This would almost be correct, except that zsh can't really be said to
have "descended" from csh. It was written entirely independently and
was always meant to be more like ksh than csh; Paul Falstad borrowed
some csh features that he liked, is all.
Furthermore, it's possible to turn off zsh's use of the hash table if
all you're doing is command execution -- but completion forces the hash
table to be filled and uses it exclusively.
} This difference was mainly because the "csh" was intended as an
} "interactive" shell, and therefore included features (like command
} completion) which made usage on what at the time were the standard
} input devices -- 110 baud ttys -- much easier on the operator.
Several years passed after csh's first deployment before completion
was added.
} In the beginning there was only Bell Labs and it was called "sh."
} [...] Meanwhile BSD created csh to run on top of sh.
"Run on top of"?? Csh is and always has been written directly in C,
not as some kind of front on sh.
} All Unix variants and Linux variants boot into some form of "sh."

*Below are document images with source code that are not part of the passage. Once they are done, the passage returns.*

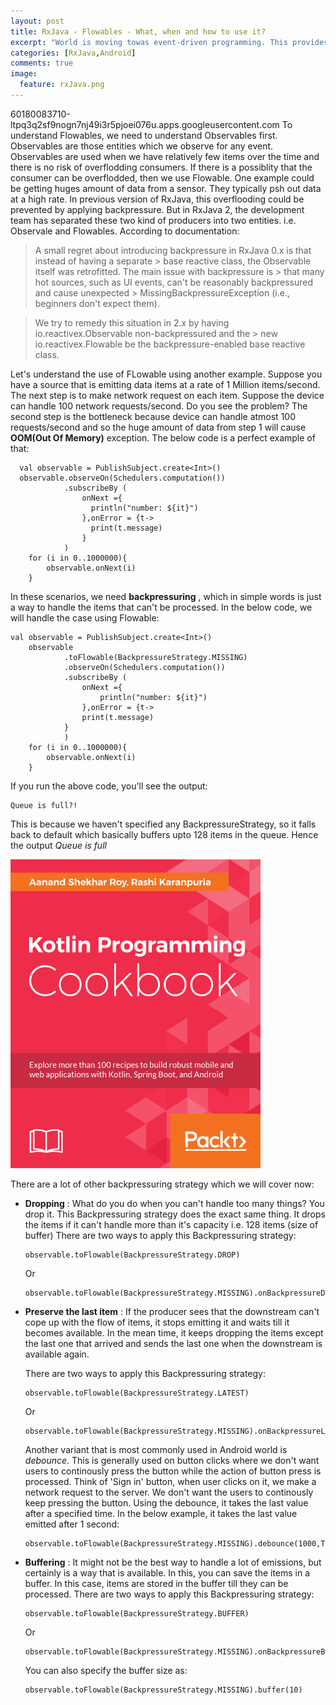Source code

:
 ```yaml
---
layout: post
title: RxJava - Flowables - What, when and how to use it?
excerpt: "World is moving towas event-driven programming. This provides us a way around of polling. The basic concept of Event driven programming is that you observe a resource(called observable), and when the data is ready, the observable notifies the observer. In this article, we will discuss Flowable, which is quite like observable, but has a different purpose."
categories: [RxJava,Android]
comments: true
image:
  feature: rxJava.png
---
```


60180083710-ltpq3q2sf9nogn7nj49i3r5pjoei076u.apps.googleusercontent.com
To understand Flowables, we need to understand Observables first. Observables are those entities which we observe for any event. Observables are used when we have relatively few items over the time and there is no risk of overflodding consumers.
If there is a possiblity that the consumer can be overflodded, then we use Flowable. One example could be getting huges amount of data from a sensor. They typically psh out data at a high rate. In previous version of RxJava, this overflooding could be prevented by applying backpressure. But in RxJava 2, the development team has separated these two kind of producers into two entities. i.e. Observale and Flowables. According to documentation:


>    A small regret about introducing backpressure in RxJava 0.x is that instead of having a separate >    base reactive class, the Observable itself was retrofitted. The main issue with backpressure is >    that many hot sources, such as UI events, can't be reasonably backpressured and cause unexpected >    MissingBackpressureException (i.e., beginners don't expect them).

>    We try to remedy this situation in 2.x by having io.reactivex.Observable non-backpressured and the >    new io.reactivex.Flowable be the backpressure-enabled base reactive class.

Let's understand the use of FLowable using another example. Suppose you have a source that is emitting data items at a rate of 1 Million items/second. The next step is to make network request on each item. Suppose the device can handle 100 network requests/second. Do you see the problem? The second step is the bottleneck because device can handle atmost 100 requests/second and so the huge amount of data from step 1 will cause **OOM(Out Of Memory)** exception.
The below code is a perfect example of that:
```
  val observable = PublishSubject.create<Int>()
  observable.observeOn(Schedulers.computation())
            .subscribeBy (
                onNext ={
                  println("number: ${it}")
                },onError = {t->
                  print(t.message)
                }
            )
    for (i in 0..1000000){
        observable.onNext(i)
    }
```
In these scenarios, we need **backpressuring** , which in simple words is just a way to handle the items that can't be processed. In the below code, we will handle the case using Flowable:
```
val observable = PublishSubject.create<Int>()
    observable
            .toFlowable(BackpressureStrategy.MISSING)
            .observeOn(Schedulers.computation())
            .subscribeBy (
                onNext ={
                    println("number: ${it}")
                },onError = {t->
                print(t.message)
            }
            )
    for (i in 0..1000000){
        observable.onNext(i)
    }
```
If you run the above code, you'll see the output:
```
Queue is full?!
```
This is because we haven't specified any BackpressureStrategy, so it falls back to default which basically buffers upto 128 items in the queue. Hence the output *Queue is full*

<a href="https://www.packtpub.com/application-development/kotlin-programming-cookbook">
  <img src="/img/cookbook.png"/>
</a>

There are a lot of other backpressuring strategy which we will cover now:
* **Dropping** : What do you do when you can't handle too many things? You drop it. This Backpressuring strategy does the exact same thing. It drops the items if it can't handle more than it's capacity i.e. 128 items (size of buffer)
  There are two ways to apply this Backpressuring strategy:

  ```
  observable.toFlowable(BackpressureStrategy.DROP)
  ```

  Or

  ```
  observable.toFlowable(BackpressureStrategy.MISSING).onBackpressureDrop()  
  ```

* **Preserve the last item** : If the producer sees that the downstream can't cope up with the flow of items, it stops emitting it and waits till it becomes available. In the mean time, it keeps dropping
 the items except the last one that arrived and sends the last one when the downstream is available again.

  There are two ways to apply this Backpressuring strategy:
  ```
  observable.toFlowable(BackpressureStrategy.LATEST)
  ```

  Or

  ```
  observable.toFlowable(BackpressureStrategy.MISSING).onBackpressureLatest()
  ```

  Another variant that is most commonly used in Android world is *debounce*. This is generally used on button clicks where we don't want users to continously press the button while the action of button press is processed. Think of 'Sign in' button, when user clicks on it, we make a network request to the server. We don't want the users to continously keep pressing the button.
  Using the debounce, it takes the last value after a specified time. In the below example, it takes the last value emitted after 1 second:
  ```
  observable.toFlowable(BackpressureStrategy.MISSING).debounce(1000,TimeUnit.MILLISECONDS)
  ```
* **Buffering** : It might not be the best way to handle a lot of emissions, but certainly is a way that is available. In this, you can save the items in a buffer. In this case, items are stored in the buffer till they can be processed.
  There are two ways to apply this Backpressuring strategy:

  ```
  observable.toFlowable(BackpressureStrategy.BUFFER)
  ```

  Or

  ```
  observable.toFlowable(BackpressureStrategy.MISSING).onBackpressureBuffer()
  ```

  You can also specify the buffer size as:
  ```
  observable.toFlowable(BackpressureStrategy.MISSING).buffer(10)
  ```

} Today, I believe all variants of Unix and Linux run "new sh" for
} process 0, which in turn spawns init.
This is news to me, and to the authors of "hp-ux 11i internals" as well
(which I happen to have sitting here because the publisher sent me an
unsolicited copy hoping I'd review it on Amazon). The boot loader loads
the kernel, and the kernel spawns init directly, not by going through
sh. (This doesn't mean the kernel doesn't also spawn shells.)
} That this is not in the FAQ is not really surprising. Interesting, but
} not surprising.
What I meant "isn't yet in the FAQ" is the difference between completion
and execution with regard to the hash table behavior.